**YOUR OBJECTIVE**
Transcribe, exactly and in full, every record shown below, while omitting its images.

___ EXTRACTED ENTRIES

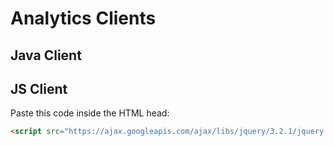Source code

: # Analytics Clients

## Java Client

## JS Client

Paste this code inside the HTML head:

```html
<script src="https://ajax.googleapis.com/ajax/libs/jquery/3.2.1/jquery.min.js"></script><script>jqLiferayAnalytics=jQuery.noConflict(true);</script><script src="https://js-liferayanalytics.wedeploy.io/js/analytics-all-min.js"></script><script type="text/javascript">Liferay.Analytics.initialize({'LCSAnalyticsProcessor':{analyticsKey:'MyAnalyticsKey',interval:'20000',uri:'http://54.235.215.13:8095/api/analyticsgateway/send-analytics-events'}});Liferay.Analytics.track('view',{applicationId:'Layout',referrer:document.referrer});Liferay.Analytics.flush()</script>
```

______

**WRITTEN SOLUTION**
Source code

: # Analytics Clients

## Java Client

## JS Client

Paste this code inside the HTML head:

```html
<script src="https://ajax.googleapis.com/ajax/libs/jquery/3.2.1/jquery.min.js"></script><script>jqLiferayAnalytics=jQuery.noConflict(true);</script><script src="https://js-liferayanalytics.wedeploy.io/js/analytics-all-min.js"></script><script type="text/javascript">Liferay.Analytics.initialize({'LCSAnalyticsProcessor':{analyticsKey:'MyAnalyticsKey',interval:'20000',uri:'http://54.235.215.13:8095/api/analyticsgateway/send-analytics-events'}});Liferay.Analytics.track('view',{applicationId:'Layout',referrer:document.referrer});Liferay.Analytics.flush()</script>
```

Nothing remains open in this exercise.